Conversations with Hemingway (3)

Saturday, May 1, 2010

8:30 AM. 10 years out of your life, eh, Papa?

Fucking right. 10 years out of my writing life, which is my closest, most precious, part. Everything else in my life was sort of relaxing from it, or holding it away.

And from 1940 to 1950 you weren’t able to punish anything but Men At War. (I don’t know why I wrote “punish” instead of “publish.”)

Bearing in mind that writing is one thing and publishing is another. But the real chunk out of my writing life was between the rest period after Bell and the time after the war was over when I could start working again. But so much was changed, lost — that is what Islands was about, irretrievable Loss and what you had to do to deal with it in a manly way, instead of falling into self-pity or despair. A man had to know how to use his despair to build something.

Assuming you could retain faith in the value of building something.

Exactly. Or — if you couldn’t — you had to proceed anyway. What else was there to do? Having fun isn’t fun if you don’t offset it with some meaningful work.

The Q-Boat work was meaningful.

Yes it was, but it wasn’t my work, particularly. I mean, it was work that I was fitted to do, and it was necessary work, but it wasn’t writing. Accumulating raw materials, maybe.

And the work in France?

Well, more than anything, that was the cause of bitterness. I did a good job and couldn’t talk about it. The Army knew I did a good job, and had to pretend I didn’t, had to pretend it didn’t know, had to pretend to investigate, even. And the end result was that I couldn’t even use it in my writings.

What did you think of your war reporting?

It didn’t have much permanent value, and I acquired the knowledge it gave me at too high a price. I didn’t realize at the time, but that concussion in London was too high a price even all by itself.

I found your “First Poem To Mary” very revealing. Maybe more revealing than anything else you put into poetry.

Not quite ready to say “verse,” eh?

Well, it’s good free-form poetry, but what do I know about poetry?

You — knowing me and knowing my life — could read into that poem and see things.

Yes — like you expected to die in that boat, and so did those around you — or was that just romancing?

You go attack a submarine in a 38-foot boat and tell me if you expect to survive. But the war gods smiled on us, and we couldn’t catch the son of a bitch, so we lived.

Pardon a naïve question. If you expected to die if you engaged the sub — why engage it? I mean, what good would it do anybody for you to be killed without doing it any harm?

You couldn’t know that. We had our plans and we had been out there hoping for just a chance. So here was the chance. What should we have done? Play possum? Run? What would that say about us and our way we had been thinking of ourselves? Would you want to live with that memory for the rest of your life? And — maybe it would’ve worked! Probably if it did work, it would be the only time in the war it would. That would be something to remember.

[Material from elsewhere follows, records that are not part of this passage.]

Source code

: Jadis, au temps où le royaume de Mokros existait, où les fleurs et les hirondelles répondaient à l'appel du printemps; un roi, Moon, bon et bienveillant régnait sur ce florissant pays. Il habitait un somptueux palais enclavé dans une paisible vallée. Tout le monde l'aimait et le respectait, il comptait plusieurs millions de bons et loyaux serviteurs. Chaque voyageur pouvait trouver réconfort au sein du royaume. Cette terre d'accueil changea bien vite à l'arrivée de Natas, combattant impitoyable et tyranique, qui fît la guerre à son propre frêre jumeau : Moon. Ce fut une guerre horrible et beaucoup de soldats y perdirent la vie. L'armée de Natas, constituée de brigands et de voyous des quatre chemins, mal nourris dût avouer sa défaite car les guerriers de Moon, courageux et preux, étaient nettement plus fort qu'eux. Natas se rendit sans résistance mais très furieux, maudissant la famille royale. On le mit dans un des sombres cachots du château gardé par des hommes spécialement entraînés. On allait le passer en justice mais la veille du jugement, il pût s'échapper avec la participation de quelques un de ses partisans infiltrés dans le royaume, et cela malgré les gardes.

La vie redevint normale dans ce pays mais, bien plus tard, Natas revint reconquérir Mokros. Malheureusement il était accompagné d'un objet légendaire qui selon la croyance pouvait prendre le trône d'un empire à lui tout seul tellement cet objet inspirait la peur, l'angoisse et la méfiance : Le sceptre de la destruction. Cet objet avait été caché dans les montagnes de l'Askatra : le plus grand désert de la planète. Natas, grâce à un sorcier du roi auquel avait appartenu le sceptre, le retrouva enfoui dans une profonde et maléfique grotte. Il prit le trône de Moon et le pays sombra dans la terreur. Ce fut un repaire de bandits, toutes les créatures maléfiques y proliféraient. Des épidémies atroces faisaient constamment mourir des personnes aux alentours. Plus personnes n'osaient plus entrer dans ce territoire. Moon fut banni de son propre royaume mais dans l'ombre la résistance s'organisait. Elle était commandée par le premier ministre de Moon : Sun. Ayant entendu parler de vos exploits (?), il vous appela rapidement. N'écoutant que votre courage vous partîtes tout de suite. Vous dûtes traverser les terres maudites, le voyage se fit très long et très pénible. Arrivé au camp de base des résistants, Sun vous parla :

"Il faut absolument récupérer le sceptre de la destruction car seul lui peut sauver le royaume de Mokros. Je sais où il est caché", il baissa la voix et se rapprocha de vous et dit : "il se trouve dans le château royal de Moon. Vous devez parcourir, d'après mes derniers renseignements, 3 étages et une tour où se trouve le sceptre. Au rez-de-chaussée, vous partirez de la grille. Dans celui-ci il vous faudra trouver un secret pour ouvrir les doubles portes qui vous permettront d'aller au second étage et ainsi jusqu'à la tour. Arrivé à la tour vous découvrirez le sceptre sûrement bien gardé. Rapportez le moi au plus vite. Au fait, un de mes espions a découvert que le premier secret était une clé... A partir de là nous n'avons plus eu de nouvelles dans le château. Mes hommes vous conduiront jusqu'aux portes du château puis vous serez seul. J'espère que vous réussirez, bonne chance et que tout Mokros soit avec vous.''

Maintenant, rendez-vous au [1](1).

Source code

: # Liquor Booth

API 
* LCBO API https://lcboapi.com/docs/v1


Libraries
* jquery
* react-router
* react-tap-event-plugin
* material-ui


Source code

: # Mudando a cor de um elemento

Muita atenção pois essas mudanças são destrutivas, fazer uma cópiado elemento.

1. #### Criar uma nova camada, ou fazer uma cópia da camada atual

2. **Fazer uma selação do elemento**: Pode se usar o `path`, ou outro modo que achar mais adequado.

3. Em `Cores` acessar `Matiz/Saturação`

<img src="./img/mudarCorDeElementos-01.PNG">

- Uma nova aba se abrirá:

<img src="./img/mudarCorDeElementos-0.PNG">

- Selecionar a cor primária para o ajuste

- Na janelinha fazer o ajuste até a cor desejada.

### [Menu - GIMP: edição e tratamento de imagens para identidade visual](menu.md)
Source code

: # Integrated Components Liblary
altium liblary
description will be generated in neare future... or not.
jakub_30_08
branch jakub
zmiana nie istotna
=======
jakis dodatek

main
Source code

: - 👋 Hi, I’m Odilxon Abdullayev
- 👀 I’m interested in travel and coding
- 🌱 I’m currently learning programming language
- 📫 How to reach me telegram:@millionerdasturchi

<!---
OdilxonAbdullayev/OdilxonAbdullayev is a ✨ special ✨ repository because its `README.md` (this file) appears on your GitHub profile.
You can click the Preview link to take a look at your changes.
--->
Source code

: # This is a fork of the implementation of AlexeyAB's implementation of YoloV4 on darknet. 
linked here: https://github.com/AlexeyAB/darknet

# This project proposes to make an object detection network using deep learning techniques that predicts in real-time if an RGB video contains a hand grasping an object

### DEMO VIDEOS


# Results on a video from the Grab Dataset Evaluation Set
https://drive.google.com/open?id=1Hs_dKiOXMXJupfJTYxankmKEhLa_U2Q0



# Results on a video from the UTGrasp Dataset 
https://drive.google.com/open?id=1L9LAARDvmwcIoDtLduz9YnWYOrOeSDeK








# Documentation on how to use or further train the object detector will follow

And something to show Martha?

I was already past worrying about impressing Marty. She had her mind made up that I didn’t care about the important things and was just fishing and boozing out there. If we’d come in with a sub, or had a confirmed kill, signed off by CINCLANT, she’d have just said, “the sub must have interrupted the fishing.” She wasn’t going to give me the time of day, as you put it. She’d washed her hands of me, even if she didn’t quite know it. And I was about finished with her, too, and I was a lot closer to knowing it than she was.

Was Wolfie a British agent? I presume you know, now.

He was who he was, and that background assured his loyalty. America and England thought of themselves as having common interests in those days. There wasn’t the strain in him that such a straddle would cause today.

So — yes?

Yes, but not formally. He was willing to keep his friends informed. He wasn’t spying on me, if that’s what you mean (and it is, a bit). He was a good man and a valued friend.

Your portrait of Henry certainly is unclouded, if a little vague.

There were some things I didn’t think I should say. And anyway, fiction isn’t history.

Who is the original of Willie?

Nobody in the singular. I patched together some GIs from France and used a liberal imagination and put in a couple of Marines from the Pacific.

Peters?

His function was Don Saxon, but he was invented otherwise.

As was Paxtchi, I suppose.

You’re getting on factual thin ice, and you can feel the ice cracking.

I can indeed. Enough for now?

Your choice.

Enough, I think. I’m getting mentally restless.